Since I own Meta, Microsoft and Alphabet shares, yesterday wasn’t a good day at all. They all had a bad day. Very bad in the case of Meta.
Even if these stock’s valuation wasn’t exxagerated at all (actually, we could almost say that they were cheap), they all went lower/much lower (Meta).
I don’t understand why so many owners of these shares seem to panic. Of course, Meta’s last results were no good (EPS dropped by almost 50% versus last year). But not any of these companies is going bankrupt or will face tough times in the coming years (like lots of debt and little money on hand).
In the case of Meta, it looks like this :
* 14B$ cash on hand (about 50B$ if we add marketable securities and accounts receivable);
* Margins and ROE over 20 in the recent years (which is not that common on the stock market);
* 10B$ debt;
* 300B$ company, so that debt is not that high.
So, what should be the value of a company with lots of cash on hand, a small debt, high margins, high ROE, a company that offers services used by more than 3.5 billion people (which is a also a kind of monopoly). I’m not saying that it’s the best company in the world, but is a PE of 8-10 really rational for that kind of company? When you analyze 100 companies from the stock market, you see that such a PE ratio is usually applied to a very random company.

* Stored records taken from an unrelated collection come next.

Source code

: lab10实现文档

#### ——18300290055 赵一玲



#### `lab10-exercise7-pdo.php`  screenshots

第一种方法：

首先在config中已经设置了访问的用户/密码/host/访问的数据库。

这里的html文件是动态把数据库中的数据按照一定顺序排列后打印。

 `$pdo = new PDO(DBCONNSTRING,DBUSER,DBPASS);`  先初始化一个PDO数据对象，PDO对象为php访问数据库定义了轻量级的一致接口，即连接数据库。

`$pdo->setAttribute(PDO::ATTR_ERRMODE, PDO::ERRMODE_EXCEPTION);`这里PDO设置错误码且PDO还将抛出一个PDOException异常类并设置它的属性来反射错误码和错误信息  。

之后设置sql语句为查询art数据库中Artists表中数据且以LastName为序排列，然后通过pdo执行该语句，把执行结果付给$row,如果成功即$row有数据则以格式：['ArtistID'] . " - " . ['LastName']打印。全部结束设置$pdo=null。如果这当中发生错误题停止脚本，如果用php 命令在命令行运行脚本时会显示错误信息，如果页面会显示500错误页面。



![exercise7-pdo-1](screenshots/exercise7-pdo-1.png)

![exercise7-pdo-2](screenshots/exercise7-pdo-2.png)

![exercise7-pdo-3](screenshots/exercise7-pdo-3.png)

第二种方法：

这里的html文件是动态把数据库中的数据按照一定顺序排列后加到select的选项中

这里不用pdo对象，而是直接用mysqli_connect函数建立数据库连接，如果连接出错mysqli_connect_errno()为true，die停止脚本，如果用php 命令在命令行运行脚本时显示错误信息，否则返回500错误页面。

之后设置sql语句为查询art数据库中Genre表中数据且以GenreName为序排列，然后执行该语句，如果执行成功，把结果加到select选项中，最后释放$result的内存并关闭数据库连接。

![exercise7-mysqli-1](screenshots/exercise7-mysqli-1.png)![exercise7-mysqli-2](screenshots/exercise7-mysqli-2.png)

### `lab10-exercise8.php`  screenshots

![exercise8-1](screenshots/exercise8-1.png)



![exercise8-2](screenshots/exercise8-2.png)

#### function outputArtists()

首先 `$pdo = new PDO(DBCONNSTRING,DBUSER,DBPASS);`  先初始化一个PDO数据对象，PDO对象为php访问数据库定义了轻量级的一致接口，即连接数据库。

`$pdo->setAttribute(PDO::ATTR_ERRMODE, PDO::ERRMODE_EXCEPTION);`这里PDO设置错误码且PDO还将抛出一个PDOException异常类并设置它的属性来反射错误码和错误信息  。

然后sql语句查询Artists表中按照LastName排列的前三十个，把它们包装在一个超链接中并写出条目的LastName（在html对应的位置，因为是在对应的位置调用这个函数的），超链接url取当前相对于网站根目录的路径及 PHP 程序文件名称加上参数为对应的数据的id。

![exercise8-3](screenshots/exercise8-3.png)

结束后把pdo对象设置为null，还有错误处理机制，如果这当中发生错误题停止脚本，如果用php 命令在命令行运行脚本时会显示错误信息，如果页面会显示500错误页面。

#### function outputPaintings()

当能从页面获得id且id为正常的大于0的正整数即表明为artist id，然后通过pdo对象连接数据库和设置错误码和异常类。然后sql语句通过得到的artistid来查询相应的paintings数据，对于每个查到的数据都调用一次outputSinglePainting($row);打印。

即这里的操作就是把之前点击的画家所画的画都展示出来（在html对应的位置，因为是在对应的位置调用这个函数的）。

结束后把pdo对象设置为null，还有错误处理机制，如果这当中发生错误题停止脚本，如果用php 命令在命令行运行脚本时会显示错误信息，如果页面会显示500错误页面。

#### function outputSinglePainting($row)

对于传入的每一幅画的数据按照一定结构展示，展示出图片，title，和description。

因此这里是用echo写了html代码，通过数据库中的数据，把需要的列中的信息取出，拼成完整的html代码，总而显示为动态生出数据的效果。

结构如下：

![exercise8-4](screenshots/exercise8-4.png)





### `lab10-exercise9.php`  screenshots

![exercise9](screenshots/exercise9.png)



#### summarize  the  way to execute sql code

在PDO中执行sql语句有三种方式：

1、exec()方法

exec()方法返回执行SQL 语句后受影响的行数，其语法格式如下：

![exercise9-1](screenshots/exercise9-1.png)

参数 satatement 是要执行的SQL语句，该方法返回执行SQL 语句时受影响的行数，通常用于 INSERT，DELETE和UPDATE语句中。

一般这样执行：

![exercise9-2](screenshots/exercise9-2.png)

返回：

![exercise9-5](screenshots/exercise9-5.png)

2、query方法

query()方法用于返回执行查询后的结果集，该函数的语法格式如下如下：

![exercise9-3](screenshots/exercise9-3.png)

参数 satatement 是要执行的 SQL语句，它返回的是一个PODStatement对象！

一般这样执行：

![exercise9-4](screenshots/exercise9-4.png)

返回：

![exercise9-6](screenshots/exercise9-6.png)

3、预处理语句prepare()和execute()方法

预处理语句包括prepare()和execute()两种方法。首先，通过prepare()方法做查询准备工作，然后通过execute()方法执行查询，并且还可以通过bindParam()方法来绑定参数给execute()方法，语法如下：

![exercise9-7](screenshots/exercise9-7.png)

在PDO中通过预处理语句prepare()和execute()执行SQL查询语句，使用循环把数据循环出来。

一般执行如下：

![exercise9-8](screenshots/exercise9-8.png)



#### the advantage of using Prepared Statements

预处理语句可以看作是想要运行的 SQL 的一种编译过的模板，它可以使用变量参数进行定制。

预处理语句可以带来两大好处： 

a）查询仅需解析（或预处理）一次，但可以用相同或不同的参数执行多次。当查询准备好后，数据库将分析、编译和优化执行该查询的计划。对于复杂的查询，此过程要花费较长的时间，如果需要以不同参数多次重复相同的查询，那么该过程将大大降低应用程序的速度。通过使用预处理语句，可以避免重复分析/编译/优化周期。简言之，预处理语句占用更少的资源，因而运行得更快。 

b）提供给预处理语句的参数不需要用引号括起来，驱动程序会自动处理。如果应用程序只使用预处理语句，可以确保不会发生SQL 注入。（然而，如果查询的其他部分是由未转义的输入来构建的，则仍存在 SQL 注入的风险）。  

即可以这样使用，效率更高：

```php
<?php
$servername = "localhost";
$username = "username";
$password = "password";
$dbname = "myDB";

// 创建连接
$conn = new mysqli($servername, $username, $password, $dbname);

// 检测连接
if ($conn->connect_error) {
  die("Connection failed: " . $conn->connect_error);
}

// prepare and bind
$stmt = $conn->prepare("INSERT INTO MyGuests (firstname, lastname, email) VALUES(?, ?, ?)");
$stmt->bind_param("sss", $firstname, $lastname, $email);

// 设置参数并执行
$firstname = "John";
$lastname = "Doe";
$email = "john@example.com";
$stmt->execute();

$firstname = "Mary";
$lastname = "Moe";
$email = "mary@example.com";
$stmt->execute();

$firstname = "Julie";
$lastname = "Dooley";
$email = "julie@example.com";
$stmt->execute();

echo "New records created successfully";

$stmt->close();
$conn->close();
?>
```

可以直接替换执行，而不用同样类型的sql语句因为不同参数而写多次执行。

Like an oil and gas company that produces something like 50 other companies. Or a company without growth for the last 10 years.
I don’t think that any company with high margins, high ROE, low debt and used/known by billions of people should be sold for a PE under 15. Because a PE of 15 is the historical mean of the market, which means that it’s also the usual mean of stocks. Which means that 15 is the PE of an average stock.
Meta, Alphabet and Microsoft are not average stocks.